(Records supplied begins)

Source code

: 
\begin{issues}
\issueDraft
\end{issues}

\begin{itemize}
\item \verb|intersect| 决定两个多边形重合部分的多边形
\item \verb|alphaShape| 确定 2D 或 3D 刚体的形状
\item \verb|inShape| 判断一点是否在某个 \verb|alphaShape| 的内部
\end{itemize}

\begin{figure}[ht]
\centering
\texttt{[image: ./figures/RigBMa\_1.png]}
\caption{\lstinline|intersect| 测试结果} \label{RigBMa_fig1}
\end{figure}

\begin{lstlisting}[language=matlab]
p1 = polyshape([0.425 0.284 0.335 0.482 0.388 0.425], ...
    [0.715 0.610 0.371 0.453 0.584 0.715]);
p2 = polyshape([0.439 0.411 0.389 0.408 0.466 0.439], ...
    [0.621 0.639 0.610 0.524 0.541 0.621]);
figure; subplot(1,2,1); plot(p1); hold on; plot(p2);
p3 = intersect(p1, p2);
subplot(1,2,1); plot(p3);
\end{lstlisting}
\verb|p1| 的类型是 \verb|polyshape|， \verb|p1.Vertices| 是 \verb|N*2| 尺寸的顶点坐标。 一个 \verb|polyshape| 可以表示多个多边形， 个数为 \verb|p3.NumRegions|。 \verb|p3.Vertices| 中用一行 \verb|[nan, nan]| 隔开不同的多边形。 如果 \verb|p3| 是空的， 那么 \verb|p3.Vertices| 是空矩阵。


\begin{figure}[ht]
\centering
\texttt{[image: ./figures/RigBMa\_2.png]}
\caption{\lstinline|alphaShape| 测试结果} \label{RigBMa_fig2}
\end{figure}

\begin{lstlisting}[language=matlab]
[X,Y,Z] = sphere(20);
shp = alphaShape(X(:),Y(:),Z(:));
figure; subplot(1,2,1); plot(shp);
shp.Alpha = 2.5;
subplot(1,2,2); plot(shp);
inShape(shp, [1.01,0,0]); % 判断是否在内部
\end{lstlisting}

(Records supplied ends)

What the task asks —
Show the lines above with "plot".

Answer box —
figure; subplot(1,2,1); plot(p1); hold on; plot(p2);
subplot(1,2,1); plot(p3);
figure; subplot(1,2,1); plot(shp);
subplot(1,2,2); plot(shp);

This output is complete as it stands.